Think of making a Power of Attorney as putting a contingency plan in place. You cannot assume that a will alone is sufficient to deal with your estate. Your will is only effective after you die. Consider how many people need help with managing their property or their personal care during their lifetime. Powers of attorney are your contingency plan in the event of critical illness or disability – a real likelihood given our aging population.
Powers of attorney permit a substitute decision-maker to exercise control over finances and health subject to the terms and restrictions you set out in the documents. You may never need these documents, but if you do experience serious illness or disability, wouldn’t you rather choose who will act for you?
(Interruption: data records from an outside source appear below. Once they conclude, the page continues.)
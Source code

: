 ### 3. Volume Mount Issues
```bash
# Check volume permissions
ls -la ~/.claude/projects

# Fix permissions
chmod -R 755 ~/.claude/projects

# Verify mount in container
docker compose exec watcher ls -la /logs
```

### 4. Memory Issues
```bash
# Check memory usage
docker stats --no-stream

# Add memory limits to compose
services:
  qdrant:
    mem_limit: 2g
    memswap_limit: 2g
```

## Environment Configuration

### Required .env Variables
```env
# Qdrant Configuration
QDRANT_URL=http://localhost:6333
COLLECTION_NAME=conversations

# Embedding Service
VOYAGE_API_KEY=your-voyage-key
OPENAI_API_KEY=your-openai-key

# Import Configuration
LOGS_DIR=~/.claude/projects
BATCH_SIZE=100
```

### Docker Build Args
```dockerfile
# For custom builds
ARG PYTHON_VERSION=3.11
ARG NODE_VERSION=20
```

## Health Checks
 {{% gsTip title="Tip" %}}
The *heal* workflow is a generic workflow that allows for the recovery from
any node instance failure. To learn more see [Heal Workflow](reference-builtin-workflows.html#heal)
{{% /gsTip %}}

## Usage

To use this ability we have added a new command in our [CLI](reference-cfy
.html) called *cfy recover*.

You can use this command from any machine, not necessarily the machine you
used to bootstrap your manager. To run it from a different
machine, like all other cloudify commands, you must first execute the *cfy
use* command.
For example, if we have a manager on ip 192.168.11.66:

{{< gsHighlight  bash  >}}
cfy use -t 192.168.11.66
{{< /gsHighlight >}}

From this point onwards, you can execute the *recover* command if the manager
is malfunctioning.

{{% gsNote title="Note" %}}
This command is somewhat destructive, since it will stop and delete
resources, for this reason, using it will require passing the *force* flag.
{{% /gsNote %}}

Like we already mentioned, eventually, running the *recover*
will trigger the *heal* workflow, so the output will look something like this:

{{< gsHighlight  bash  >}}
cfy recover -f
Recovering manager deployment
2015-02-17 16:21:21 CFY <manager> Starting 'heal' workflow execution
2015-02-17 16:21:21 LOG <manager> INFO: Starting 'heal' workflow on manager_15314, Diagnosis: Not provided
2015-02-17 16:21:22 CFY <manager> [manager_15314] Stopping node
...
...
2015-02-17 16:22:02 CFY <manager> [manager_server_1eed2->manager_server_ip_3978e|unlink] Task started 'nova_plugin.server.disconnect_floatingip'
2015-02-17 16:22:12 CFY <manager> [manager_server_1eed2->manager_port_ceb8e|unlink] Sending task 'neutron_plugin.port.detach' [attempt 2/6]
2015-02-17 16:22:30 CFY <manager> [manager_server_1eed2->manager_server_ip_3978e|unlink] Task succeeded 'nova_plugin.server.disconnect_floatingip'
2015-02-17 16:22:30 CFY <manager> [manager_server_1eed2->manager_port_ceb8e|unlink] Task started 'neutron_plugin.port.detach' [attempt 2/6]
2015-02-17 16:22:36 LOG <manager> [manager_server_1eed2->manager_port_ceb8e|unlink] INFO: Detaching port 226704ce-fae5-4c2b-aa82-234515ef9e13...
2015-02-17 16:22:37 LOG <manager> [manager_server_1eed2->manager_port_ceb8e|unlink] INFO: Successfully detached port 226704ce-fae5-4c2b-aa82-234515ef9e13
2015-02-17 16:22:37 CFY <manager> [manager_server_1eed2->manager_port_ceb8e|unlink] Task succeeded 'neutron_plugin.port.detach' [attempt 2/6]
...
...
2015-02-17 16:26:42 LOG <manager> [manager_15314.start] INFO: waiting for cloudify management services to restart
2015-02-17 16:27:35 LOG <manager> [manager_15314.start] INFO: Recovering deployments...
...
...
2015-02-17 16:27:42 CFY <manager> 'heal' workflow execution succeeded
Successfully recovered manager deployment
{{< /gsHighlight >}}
There are two important kinds of Powers of Attorney in Ontario: (1) Continuing Powers of Attorney for Property, and (2) Powers of Attorney for Personal Care, which deal with medical and personal care matters. Wills and Powers of Attorney are complementary documents. Powers of Attorney are good as long as you are alive, but they die with you. At that point, your will (which has no force and effect until you die) takes over.
Property and Finances
If you do not have a POA, no one has the power to deal with your bank accounts or manage your money for you. Someone will have to go to court, in a process that may include having you assessed for capacity. This is not only expensive, but slow, and may generate bad feeling among family members. And the court’s choice may not be the person you would have chosen.
If you do not have a Personal Care POA, medical decisions can be made for you by your spouse or partner, or a child or parent, brother or sister. But no one can make other personal care decisions – such as where you will live – without a POA or a court order.
If you do not have powers of attorney, April is a good month to get them done! And even if you do have them, ask your friends and family whether they have made POAs. You do not want to have to make a court application because your parent neglected this very important part of their planning.